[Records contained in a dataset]
================

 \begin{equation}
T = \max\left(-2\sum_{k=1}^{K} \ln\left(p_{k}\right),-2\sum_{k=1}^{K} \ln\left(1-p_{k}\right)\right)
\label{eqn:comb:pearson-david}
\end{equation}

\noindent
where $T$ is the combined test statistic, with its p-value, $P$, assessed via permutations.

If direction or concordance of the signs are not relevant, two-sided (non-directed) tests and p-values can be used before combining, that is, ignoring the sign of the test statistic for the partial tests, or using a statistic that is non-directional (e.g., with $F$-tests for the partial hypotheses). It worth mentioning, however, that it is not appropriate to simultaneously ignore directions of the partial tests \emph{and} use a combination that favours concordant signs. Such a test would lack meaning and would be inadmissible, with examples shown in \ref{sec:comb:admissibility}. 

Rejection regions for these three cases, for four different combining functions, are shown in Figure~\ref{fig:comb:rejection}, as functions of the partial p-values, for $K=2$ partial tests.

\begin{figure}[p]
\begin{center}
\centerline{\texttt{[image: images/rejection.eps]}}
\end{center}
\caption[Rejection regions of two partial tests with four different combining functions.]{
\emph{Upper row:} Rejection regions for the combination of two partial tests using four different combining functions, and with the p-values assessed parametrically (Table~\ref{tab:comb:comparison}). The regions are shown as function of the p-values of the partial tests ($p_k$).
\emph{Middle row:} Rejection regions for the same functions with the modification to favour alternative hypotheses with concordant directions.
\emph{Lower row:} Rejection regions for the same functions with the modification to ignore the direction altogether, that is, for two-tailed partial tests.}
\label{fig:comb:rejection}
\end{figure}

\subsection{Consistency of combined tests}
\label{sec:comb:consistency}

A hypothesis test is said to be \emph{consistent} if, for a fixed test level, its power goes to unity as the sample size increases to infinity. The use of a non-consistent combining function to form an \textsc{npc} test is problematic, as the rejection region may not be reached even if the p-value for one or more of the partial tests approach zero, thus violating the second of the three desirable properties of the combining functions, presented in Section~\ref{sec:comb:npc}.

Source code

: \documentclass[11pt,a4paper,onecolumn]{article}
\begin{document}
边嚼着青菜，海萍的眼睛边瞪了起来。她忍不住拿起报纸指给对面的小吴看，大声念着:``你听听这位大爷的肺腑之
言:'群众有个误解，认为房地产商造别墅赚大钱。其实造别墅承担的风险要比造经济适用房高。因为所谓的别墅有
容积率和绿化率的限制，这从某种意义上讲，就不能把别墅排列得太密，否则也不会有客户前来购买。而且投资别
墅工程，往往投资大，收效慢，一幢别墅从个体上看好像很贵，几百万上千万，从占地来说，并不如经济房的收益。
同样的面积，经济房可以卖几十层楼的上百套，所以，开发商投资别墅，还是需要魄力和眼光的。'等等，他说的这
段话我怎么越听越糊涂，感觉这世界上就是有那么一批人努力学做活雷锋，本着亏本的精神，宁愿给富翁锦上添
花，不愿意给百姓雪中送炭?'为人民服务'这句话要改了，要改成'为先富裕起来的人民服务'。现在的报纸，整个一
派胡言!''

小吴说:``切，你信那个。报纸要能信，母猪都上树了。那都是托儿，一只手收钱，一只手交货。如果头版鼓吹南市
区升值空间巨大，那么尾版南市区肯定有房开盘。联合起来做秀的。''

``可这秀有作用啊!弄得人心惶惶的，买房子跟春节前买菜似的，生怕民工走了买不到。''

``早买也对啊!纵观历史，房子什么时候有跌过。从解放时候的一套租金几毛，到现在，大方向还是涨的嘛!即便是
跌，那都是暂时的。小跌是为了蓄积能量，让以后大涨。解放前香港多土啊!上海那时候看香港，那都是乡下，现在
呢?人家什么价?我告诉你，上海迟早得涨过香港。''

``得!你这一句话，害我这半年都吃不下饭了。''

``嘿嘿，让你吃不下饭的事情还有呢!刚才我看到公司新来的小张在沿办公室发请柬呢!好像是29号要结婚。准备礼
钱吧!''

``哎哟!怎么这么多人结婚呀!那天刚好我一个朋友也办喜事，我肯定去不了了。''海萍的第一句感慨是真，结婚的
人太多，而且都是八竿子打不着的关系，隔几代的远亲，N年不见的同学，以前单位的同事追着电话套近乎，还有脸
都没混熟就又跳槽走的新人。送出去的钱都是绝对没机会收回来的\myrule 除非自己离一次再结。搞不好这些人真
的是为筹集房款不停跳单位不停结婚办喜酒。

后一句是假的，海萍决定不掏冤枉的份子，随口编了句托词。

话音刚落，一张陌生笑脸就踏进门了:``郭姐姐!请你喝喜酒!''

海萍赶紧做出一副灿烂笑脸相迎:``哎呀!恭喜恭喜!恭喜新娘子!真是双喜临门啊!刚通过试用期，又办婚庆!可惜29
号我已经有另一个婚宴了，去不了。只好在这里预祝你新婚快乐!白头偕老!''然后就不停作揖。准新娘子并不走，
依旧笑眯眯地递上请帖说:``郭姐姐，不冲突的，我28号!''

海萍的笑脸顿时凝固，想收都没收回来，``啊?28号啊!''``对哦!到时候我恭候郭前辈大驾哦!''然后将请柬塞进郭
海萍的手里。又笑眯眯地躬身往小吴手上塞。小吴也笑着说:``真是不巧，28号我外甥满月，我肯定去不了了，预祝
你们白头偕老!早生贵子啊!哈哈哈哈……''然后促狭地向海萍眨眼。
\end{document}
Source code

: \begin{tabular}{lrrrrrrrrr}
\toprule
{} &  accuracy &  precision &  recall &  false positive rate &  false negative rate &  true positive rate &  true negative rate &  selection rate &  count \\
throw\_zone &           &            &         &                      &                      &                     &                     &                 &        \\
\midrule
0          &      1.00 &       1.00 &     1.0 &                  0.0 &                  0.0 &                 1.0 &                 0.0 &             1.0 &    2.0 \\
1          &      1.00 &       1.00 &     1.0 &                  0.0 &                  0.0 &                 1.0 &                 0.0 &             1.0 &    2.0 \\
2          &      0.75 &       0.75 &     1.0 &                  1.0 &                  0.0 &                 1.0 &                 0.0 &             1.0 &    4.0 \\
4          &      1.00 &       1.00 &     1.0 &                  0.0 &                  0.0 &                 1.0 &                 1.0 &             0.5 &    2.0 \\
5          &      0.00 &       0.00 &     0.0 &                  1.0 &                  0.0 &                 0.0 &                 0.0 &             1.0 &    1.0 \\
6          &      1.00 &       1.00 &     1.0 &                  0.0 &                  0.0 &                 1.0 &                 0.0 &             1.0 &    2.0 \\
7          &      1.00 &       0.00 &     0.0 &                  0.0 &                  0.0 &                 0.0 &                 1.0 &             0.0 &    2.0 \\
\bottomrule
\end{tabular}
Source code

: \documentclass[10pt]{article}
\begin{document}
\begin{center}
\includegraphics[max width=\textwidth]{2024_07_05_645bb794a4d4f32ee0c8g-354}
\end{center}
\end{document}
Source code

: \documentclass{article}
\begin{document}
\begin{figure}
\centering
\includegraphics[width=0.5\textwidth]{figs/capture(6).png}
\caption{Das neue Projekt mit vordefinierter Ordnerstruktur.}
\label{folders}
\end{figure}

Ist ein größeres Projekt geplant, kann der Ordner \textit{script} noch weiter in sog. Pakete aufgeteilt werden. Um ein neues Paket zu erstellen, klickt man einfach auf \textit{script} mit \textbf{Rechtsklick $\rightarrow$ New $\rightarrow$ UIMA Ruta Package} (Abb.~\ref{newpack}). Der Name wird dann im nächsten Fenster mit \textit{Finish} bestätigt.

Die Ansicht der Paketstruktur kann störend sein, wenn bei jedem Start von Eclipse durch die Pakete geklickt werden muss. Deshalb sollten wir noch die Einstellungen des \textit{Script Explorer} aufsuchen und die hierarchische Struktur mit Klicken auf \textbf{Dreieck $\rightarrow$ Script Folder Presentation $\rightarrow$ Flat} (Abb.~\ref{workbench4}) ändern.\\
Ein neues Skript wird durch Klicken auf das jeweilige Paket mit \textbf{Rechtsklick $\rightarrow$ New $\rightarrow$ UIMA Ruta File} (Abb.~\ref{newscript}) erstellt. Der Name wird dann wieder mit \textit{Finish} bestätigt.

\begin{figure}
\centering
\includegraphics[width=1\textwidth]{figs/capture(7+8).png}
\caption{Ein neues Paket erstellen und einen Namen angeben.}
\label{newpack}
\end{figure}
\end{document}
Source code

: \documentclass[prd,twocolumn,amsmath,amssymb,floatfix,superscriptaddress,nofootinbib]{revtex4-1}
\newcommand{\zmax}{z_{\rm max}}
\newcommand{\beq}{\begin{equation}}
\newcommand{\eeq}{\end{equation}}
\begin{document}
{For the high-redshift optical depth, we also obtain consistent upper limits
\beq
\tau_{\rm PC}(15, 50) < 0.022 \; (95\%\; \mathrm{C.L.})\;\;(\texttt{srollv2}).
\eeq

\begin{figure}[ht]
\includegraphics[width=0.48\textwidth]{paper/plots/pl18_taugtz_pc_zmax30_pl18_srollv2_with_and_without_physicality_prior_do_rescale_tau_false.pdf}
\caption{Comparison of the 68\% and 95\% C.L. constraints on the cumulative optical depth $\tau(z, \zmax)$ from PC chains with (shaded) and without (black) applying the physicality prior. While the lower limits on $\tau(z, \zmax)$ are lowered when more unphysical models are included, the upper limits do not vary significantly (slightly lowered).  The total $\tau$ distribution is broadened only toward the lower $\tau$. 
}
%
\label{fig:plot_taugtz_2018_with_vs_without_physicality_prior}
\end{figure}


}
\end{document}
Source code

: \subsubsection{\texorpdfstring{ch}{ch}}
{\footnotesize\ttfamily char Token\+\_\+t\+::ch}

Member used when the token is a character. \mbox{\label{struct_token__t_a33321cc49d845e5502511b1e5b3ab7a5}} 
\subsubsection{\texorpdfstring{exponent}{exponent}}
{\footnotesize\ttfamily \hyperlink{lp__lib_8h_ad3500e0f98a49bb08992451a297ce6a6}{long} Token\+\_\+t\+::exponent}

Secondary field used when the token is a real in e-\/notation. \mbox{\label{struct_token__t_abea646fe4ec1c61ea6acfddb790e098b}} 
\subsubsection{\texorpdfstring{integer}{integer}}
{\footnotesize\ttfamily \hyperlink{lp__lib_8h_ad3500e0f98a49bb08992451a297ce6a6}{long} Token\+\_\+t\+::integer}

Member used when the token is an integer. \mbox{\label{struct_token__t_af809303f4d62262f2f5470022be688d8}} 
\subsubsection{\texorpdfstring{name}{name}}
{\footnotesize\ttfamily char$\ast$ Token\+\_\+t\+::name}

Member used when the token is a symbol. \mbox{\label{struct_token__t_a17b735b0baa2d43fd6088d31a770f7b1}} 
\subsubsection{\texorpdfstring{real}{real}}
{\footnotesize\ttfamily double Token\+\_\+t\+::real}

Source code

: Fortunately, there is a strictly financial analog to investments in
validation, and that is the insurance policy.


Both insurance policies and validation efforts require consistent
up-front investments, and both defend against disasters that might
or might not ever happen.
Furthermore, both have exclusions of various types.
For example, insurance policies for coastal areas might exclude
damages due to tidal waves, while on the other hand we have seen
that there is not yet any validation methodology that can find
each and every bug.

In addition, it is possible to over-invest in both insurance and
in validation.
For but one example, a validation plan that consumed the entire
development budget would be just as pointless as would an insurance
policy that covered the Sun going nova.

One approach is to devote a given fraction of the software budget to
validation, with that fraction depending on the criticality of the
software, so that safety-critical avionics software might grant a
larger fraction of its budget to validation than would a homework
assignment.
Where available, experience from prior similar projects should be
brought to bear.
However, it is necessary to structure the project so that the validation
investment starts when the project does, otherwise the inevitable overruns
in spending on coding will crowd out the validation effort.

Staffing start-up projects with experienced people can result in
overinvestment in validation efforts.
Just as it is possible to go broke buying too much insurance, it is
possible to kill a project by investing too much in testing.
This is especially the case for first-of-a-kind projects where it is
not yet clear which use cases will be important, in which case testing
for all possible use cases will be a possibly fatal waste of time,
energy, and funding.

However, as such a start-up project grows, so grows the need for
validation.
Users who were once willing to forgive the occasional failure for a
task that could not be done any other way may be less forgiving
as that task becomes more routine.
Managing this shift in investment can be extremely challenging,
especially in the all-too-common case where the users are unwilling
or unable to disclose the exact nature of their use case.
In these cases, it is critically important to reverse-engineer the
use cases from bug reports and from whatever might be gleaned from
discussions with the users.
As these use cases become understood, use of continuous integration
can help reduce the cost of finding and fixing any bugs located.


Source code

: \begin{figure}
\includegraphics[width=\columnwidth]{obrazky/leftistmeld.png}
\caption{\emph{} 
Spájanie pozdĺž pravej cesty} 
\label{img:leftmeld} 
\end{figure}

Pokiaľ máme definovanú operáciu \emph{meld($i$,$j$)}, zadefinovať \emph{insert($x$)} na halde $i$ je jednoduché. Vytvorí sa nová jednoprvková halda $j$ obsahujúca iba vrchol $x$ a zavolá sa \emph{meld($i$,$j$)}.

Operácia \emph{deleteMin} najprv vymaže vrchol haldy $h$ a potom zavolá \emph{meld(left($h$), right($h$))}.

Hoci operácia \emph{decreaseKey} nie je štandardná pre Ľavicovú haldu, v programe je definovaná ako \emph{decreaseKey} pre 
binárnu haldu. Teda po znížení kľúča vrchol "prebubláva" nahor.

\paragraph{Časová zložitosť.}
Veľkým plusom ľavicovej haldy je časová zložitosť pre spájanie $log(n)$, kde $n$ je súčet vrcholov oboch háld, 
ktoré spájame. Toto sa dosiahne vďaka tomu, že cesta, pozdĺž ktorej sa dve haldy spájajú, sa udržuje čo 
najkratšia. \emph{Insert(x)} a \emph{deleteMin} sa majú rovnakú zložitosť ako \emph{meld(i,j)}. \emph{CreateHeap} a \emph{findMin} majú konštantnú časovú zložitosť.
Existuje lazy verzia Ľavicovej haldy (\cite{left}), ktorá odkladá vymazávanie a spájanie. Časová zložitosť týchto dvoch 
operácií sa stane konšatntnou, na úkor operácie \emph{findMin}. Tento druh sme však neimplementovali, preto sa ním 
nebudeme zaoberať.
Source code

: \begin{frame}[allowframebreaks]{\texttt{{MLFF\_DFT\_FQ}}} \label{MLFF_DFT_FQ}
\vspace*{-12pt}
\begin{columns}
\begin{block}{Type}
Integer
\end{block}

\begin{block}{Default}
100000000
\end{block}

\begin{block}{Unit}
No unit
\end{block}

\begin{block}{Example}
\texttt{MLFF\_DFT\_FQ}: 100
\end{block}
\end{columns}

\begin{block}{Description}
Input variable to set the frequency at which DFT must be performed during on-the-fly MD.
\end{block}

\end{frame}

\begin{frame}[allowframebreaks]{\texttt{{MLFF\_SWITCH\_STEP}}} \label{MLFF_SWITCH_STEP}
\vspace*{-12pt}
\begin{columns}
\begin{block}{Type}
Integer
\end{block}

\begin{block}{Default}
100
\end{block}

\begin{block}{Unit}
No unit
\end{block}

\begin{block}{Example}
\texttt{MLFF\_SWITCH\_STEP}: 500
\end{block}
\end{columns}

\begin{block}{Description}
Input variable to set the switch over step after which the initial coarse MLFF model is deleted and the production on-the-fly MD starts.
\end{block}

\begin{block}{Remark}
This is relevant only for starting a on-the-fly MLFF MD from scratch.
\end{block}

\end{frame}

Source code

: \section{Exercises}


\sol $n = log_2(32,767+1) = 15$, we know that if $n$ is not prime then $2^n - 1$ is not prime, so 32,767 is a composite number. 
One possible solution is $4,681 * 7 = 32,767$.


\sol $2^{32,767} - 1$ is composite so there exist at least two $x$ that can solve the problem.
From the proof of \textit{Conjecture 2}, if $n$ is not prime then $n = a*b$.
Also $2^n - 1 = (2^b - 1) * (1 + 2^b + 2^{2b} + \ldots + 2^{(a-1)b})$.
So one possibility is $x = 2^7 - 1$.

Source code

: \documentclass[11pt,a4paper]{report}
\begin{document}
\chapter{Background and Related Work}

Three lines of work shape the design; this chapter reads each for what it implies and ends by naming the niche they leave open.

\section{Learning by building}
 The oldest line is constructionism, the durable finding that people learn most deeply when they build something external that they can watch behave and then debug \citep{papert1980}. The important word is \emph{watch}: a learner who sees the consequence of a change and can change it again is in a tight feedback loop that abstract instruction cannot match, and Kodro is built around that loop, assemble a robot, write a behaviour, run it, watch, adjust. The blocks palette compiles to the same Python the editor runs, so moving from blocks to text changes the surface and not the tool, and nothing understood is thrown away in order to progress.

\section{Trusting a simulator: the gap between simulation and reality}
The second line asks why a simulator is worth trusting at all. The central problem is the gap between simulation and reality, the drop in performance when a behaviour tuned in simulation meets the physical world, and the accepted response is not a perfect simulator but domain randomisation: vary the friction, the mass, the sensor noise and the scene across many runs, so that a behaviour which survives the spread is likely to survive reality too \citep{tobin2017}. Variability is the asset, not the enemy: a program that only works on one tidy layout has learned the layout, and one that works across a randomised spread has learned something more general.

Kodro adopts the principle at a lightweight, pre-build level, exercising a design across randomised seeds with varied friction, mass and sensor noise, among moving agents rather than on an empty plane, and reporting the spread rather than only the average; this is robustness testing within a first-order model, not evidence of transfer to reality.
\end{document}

================

• **Task instructions**
Each line of the entries above that includes the string "when" should be copied out.

• **Solution for this problem**
\caption{Comparison of the 68\% and 95\% C.L. constraints on the cumulative optical depth $\tau(z, \zmax)$ from PC chains with (shaded) and without (black) applying the physicality prior. While the lower limits on $\tau(z, \zmax)$ are lowered when more unphysical models are included, the upper limits do not vary significantly (slightly lowered).  The total $\tau$ distribution is broadened only toward the lower $\tau$. 
Member used when the token is a character. \mbox{\label{struct_token__t_a33321cc49d845e5502511b1e5b3ab7a5}} 
Secondary field used when the token is a real in e-\/notation. \mbox{\label{struct_token__t_abea646fe4ec1c61ea6acfddb790e098b}} 
Member used when the token is an integer. \mbox{\label{struct_token__t_af809303f4d62262f2f5470022be688d8}} 
Member used when the token is a symbol. \mbox{\label{struct_token__t_a17b735b0baa2d43fd6088d31a770f7b1}} 
investment starts when the project does, otherwise the inevitable overruns
 The oldest line is constructionism, the durable finding that people learn most deeply when they build something external that they can watch behave and then debug \citep{papert1980}. The important word is \emph{watch}: a learner who sees the consequence of a change and can change it again is in a tight feedback loop that abstract instruction cannot match, and Kodro is built around that loop, assemble a robot, write a behaviour, run it, watch, adjust. The blocks palette compiles to the same Python the editor runs, so moving from blocks to text changes the surface and not the tool, and nothing understood is thrown away in order to progress.
The second line asks why a simulator is worth trusting at all. The central problem is the gap between simulation and reality, the drop in performance when a behaviour tuned in simulation meets the physical world, and the accepted response is not a perfect simulator but domain randomisation: vary the friction, the mass, the sensor noise and the scene across many runs, so that a behaviour which survives the spread is likely to survive reality too \citep{tobin2017}. Variability is the asset, not the enemy: a program that only works on one tidy layout has learned the layout, and one that works across a randomised spread has learned something more general.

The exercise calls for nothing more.